2019 Volume 93 Issue 2 Pages 135-161
The purpose of this study is to examine how Church Fathers saw women in their Biblical interpretations and theological controversies. While the title “Fathers” continues to be widely used for its convenience, this use is not without criticism for its gender bias (Charles Kannengiesser).
Gender is an important issue in the recent study of Christian origins. The roots of gender studies and feminist studies started within the discipline of Biblical studies. Articles from feminist perspectives elucidated the role of women in the early churches, and discovered some level of egalitarianism within the early Christian movement.
Recent church historians began to evaluate the role of women in the Christian communities from the perspective of gender criticism. Elizabeth Clark shows that most ancient Christian writings were highly literary and rhetorical in their construction, and illustrates the gender bias of Fathers by showing examples of their allegorical interpretations of Genesis 16.
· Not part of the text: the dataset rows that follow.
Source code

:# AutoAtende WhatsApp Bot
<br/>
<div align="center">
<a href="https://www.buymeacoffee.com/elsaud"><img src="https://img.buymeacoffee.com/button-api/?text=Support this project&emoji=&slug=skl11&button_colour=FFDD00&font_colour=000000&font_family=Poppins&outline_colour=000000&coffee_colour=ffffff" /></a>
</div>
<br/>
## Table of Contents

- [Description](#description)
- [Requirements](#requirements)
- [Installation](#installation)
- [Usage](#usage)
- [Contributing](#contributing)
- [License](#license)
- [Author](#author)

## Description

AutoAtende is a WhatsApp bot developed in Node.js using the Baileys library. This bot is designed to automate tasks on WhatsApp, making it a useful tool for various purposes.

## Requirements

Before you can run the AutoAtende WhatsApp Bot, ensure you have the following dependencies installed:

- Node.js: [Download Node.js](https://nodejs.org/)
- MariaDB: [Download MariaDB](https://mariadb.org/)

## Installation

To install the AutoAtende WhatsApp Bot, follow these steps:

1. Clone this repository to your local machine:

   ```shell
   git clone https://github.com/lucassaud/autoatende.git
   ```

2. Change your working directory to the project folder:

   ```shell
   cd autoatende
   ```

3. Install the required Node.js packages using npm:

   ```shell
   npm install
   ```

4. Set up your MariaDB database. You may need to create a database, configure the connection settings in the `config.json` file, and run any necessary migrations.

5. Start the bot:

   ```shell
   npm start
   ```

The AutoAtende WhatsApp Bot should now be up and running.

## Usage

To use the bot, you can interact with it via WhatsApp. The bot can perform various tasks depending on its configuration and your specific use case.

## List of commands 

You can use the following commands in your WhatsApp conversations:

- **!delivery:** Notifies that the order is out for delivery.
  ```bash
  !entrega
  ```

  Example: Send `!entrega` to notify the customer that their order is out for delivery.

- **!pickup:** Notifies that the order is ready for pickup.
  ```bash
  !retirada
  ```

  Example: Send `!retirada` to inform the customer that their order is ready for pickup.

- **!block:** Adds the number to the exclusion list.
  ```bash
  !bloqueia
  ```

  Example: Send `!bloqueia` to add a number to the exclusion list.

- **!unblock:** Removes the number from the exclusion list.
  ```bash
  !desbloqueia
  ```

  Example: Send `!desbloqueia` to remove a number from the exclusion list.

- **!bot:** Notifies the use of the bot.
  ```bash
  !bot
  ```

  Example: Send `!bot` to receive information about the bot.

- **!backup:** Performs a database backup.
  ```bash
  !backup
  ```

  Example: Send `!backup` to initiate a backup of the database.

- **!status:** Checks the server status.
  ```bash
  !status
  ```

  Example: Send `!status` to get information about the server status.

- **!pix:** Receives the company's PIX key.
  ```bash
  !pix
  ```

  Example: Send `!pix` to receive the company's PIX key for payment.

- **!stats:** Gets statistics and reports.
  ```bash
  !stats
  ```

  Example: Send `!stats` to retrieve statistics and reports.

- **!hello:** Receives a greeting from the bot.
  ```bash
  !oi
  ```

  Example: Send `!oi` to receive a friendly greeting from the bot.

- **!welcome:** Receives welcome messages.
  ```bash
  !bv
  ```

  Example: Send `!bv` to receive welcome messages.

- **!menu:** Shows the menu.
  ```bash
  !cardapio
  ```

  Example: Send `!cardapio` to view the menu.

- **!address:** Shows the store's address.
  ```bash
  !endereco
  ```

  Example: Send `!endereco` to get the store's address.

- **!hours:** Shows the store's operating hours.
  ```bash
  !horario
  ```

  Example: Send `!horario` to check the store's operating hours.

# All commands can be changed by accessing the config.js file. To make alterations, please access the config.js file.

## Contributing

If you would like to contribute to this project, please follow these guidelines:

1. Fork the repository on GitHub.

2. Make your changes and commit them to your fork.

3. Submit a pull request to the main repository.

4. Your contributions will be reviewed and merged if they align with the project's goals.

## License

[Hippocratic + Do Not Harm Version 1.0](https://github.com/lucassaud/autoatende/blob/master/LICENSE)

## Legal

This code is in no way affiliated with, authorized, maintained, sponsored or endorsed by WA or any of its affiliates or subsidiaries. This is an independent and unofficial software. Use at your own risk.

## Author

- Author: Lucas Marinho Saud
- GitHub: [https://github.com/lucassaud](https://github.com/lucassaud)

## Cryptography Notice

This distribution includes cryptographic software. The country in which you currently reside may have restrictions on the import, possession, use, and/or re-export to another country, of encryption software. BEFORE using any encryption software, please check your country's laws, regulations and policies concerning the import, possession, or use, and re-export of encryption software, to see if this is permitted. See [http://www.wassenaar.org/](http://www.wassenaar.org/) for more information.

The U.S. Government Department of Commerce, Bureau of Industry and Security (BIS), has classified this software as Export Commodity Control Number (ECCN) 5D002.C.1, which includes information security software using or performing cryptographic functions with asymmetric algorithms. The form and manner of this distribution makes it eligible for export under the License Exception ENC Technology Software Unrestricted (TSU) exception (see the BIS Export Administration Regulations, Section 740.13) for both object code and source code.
But when we turn to the interpretation of the Abraham-Sarah-Hagar motif in Clement's Stromateis, he could effectively assert the value of learning by means of feminine disciplinary images. The sociologist Rodney Stark has argued that this early egalitarianism was one of the major contributing factors to the initial success of Christianity, so Clement seemed to show a sort of egalitarianism for the acquisition of Virtue.